■ **MATERIAL FOR THIS EXERCISE**
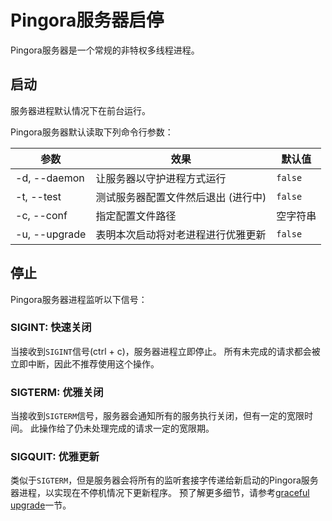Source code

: # Pingora服务器启停

Pingora服务器是一个常规的非特权多线程进程。

## 启动
服务器进程默认情况下在前台运行。

Pingora服务器默认读取下列命令行参数：

|       参数    |      效果    | 默认值 |
| ------------- |-------------| ------|
| -d, --daemon | 让服务器以守护进程方式运行 | `false` |
| -t, --test | 测试服务器配置文件然后退出 (进行中) | `false` |
| -c, --conf | 指定配置文件路径 | 空字符串 |
| -u, --upgrade | 表明本次启动将对老进程进行优雅更新 | `false` |

## 停止
Pingora服务器进程监听以下信号：

### SIGINT: 快速关闭
当接收到`SIGINT`信号(ctrl + c)，服务器进程立即停止。
所有未完成的请求都会被立即中断，因此不推荐使用这个操作。

### SIGTERM: 优雅关闭
当接收到`SIGTERM`信号，服务器会通知所有的服务执行关闭，但有一定的宽限时间。
此操作给了仍未处理完成的请求一定的宽限期。

### SIGQUIT: 优雅更新
类似于`SIGTERM`，但是服务器会将所有的监听套接字传递给新启动的Pingora服务器进程，以实现在不停机情况下更新程序。
预了解更多细节，请参考[graceful upgrade](graceful.md)一节。
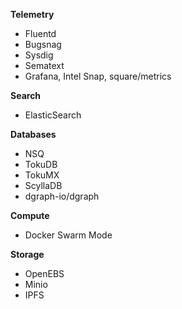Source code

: **Telemetry**

- Fluentd
- Bugsnag
- Sysdig
- Sematext
- Grafana, Intel Snap, square/metrics

**Search**

- ElasticSearch

**Databases**

- NSQ
- TokuDB
- TokuMX
- ScyllaDB
- dgraph-io/dgraph

**Compute**

- Docker Swarm Mode

**Storage**

- OpenEBS
- Minio
- IPFS
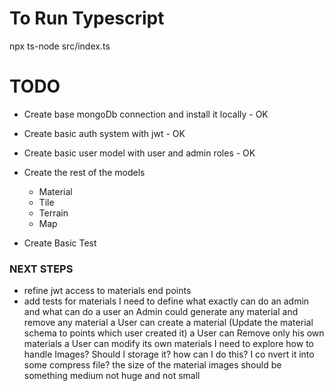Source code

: # To Run Typescript
npx ts-node src/index.ts



# TODO

- Create base mongoDb connection and install it  locally   - OK
- Create basic auth system with jwt - OK
- Create basic user model with user and admin roles - OK
- Create the rest of the models
    - Material 
    - Tile
    - Terrain
    - Map

- Create Basic Test




### NEXT STEPS
- refine jwt access to materials end points
- add tests for materials
I need to define what exactly can do an admin and what can do a user
    an Admin could  generate any material and remove any material
    a User can create a material (Update the material schema to points which user created it)
    a User can Remove only his own materials
    a User can modify its own materials
I need to explore how to handle Images? Should I storage it? how can I do this? I co nvert it into some compress file? the size of the material images should be something medium not huge and not small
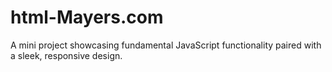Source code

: # html-Mayers.com
A mini project showcasing fundamental JavaScript functionality paired with a sleek, responsive design.
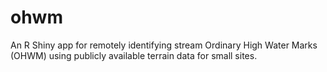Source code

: # ohwm
An R Shiny app for remotely identifying stream Ordinary High Water Marks (OHWM) using publicly available terrain data for small sites.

■ **ACTION ITEM**
Every line of the listing is to be repeated exactly, and the pictures are to be dropped.

■ **EXERCISE OUTPUT**
Source code

: # Pingora服务器启停

Pingora服务器是一个常规的非特权多线程进程。

## 启动
服务器进程默认情况下在前台运行。

Pingora服务器默认读取下列命令行参数：

|       参数    |      效果    | 默认值 |
| ------------- |-------------| ------|
| -d, --daemon | 让服务器以守护进程方式运行 | `false` |
| -t, --test | 测试服务器配置文件然后退出 (进行中) | `false` |
| -c, --conf | 指定配置文件路径 | 空字符串 |
| -u, --upgrade | 表明本次启动将对老进程进行优雅更新 | `false` |

## 停止
Pingora服务器进程监听以下信号：

### SIGINT: 快速关闭
当接收到`SIGINT`信号(ctrl + c)，服务器进程立即停止。
所有未完成的请求都会被立即中断，因此不推荐使用这个操作。

### SIGTERM: 优雅关闭
当接收到`SIGTERM`信号，服务器会通知所有的服务执行关闭，但有一定的宽限时间。
此操作给了仍未处理完成的请求一定的宽限期。

### SIGQUIT: 优雅更新
类似于`SIGTERM`，但是服务器会将所有的监听套接字传递给新启动的Pingora服务器进程，以实现在不停机情况下更新程序。
预了解更多细节，请参考[graceful upgrade](graceful.md)一节。
Source code

: **Telemetry**

- Fluentd
- Bugsnag
- Sysdig
- Sematext
- Grafana, Intel Snap, square/metrics

**Search**

- ElasticSearch

**Databases**

- NSQ
- TokuDB
- TokuMX
- ScyllaDB
- dgraph-io/dgraph

**Compute**

- Docker Swarm Mode

**Storage**

- OpenEBS
- Minio
- IPFS
Source code

: # To Run Typescript
npx ts-node src/index.ts



# TODO

- Create base mongoDb connection and install it  locally   - OK
- Create basic auth system with jwt - OK
- Create basic user model with user and admin roles - OK
- Create the rest of the models
    - Material 
    - Tile
    - Terrain
    - Map

- Create Basic Test




### NEXT STEPS
- refine jwt access to materials end points
- add tests for materials
I need to define what exactly can do an admin and what can do a user
    an Admin could  generate any material and remove any material
    a User can create a material (Update the material schema to points which user created it)
    a User can Remove only his own materials
    a User can modify its own materials
I need to explore how to handle Images? Should I storage it? how can I do this? I co nvert it into some compress file? the size of the material images should be something medium not huge and not small
Source code

: # html-Mayers.com
A mini project showcasing fundamental JavaScript functionality paired with a sleek, responsive design.
Source code

: # ohwm
An R Shiny app for remotely identifying stream Ordinary High Water Marks (OHWM) using publicly available terrain data for small sites.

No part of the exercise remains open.